THE result has been a country split in two. Taylor controls much of the Liberian countryside. The West African peacekeeping force, plus Prince Johnson, controls Monrovia. ``Communication back and forth is nonexistent. Travel isn't possible,'' says Dan Olson, secretary for Africa of the Evangelical Lutheran Church in America.
In Monrovia, at least life for Liberians is no longer as desperate as it was at the height of the fighting. The restoration of order has made it possible for food to trickle in from the United States and other donors, alleviating shortages that last fall caused 50 people a day to die in the capital from hunger and disease. The food situation is still delicate. Aid must be shipped in small lots from neighboring countries, as the port of Monrovia is in no shape to unload big ships.
Relief supplies also are flowing into Taylor-held rural areas. Overall, Liberia will need an estimated 190,000 tons of emergency food aid in fiscal 1991, which began Oct. 1. Currently, the US government plans to supply 137,000 tons of this goal.
Events of the next few days, or weeks, may well determine whether Liberia progresses toward peace or resumes fighting.

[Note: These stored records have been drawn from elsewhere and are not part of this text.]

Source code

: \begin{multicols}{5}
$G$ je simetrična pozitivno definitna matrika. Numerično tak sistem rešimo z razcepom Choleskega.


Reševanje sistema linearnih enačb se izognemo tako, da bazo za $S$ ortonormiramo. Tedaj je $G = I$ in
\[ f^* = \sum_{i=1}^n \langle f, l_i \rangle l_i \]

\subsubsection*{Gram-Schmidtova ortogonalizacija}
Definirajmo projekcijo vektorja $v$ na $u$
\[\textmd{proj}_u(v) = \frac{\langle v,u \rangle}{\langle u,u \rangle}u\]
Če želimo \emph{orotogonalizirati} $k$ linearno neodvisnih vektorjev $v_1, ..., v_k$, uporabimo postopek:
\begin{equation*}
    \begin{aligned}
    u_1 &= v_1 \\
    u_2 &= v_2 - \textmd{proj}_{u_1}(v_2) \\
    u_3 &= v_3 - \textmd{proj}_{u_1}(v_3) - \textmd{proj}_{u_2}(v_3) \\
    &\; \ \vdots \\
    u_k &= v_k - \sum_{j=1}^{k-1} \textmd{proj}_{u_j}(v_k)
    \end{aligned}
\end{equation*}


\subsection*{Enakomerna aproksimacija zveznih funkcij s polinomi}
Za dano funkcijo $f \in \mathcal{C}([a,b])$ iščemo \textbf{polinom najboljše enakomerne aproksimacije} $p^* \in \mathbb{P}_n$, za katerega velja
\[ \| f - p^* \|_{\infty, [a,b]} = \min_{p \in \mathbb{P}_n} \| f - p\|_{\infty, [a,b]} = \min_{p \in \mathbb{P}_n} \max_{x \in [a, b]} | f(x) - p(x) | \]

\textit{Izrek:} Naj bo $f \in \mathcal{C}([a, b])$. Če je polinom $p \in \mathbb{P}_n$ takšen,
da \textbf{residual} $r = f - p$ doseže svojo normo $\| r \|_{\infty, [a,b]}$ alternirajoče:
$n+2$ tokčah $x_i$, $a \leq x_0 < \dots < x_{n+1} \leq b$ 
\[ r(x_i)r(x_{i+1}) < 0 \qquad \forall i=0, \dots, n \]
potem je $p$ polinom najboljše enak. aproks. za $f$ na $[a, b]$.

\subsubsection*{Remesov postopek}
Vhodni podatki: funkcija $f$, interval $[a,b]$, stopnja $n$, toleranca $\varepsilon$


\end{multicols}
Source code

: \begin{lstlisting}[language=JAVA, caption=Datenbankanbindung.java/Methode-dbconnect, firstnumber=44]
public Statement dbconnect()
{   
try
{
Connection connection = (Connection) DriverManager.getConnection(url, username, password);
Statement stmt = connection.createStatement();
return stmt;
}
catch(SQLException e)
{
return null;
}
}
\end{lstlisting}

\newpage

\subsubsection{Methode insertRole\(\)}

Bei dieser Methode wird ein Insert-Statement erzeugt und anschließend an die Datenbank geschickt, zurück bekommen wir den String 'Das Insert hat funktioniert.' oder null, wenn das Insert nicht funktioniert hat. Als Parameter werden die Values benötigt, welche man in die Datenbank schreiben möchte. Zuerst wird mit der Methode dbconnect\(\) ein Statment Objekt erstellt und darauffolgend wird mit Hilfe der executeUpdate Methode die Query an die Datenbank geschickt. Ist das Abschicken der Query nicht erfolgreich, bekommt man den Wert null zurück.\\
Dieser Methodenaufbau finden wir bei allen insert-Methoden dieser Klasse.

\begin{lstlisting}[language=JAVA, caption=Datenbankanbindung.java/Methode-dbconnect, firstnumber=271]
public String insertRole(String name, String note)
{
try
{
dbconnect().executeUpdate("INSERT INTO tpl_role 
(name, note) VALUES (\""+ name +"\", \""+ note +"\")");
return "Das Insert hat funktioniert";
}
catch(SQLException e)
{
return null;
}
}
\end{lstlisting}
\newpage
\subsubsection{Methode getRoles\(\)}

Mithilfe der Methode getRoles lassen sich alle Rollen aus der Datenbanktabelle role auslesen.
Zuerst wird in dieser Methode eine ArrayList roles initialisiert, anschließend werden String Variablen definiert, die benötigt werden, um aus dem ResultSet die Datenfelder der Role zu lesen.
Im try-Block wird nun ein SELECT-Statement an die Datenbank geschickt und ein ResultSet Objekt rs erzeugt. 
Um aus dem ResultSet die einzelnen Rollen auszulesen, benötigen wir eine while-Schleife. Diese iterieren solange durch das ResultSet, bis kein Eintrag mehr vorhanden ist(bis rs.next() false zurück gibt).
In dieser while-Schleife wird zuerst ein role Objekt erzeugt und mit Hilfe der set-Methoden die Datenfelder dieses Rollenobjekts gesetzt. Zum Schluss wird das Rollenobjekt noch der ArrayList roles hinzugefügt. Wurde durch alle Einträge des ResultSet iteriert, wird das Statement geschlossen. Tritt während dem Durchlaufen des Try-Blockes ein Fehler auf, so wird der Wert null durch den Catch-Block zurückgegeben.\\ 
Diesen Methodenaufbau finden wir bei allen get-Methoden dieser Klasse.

If Taylor cooperates with the peace conference, reconciliation of the country's factions may be possible. Bitter tribal divisions caused by the fighting need to be healed.
If Taylor simply tries to seize power, the West African peacekeeping force would surely fight to stop him. If he is able to manipulate Liberian politics to somehow slide into the presidency, it's not clear what ECOWAS would do.
ECOWAS members ``are weary at the length of the political process and the stalling on the part of Taylor,'' says the US official.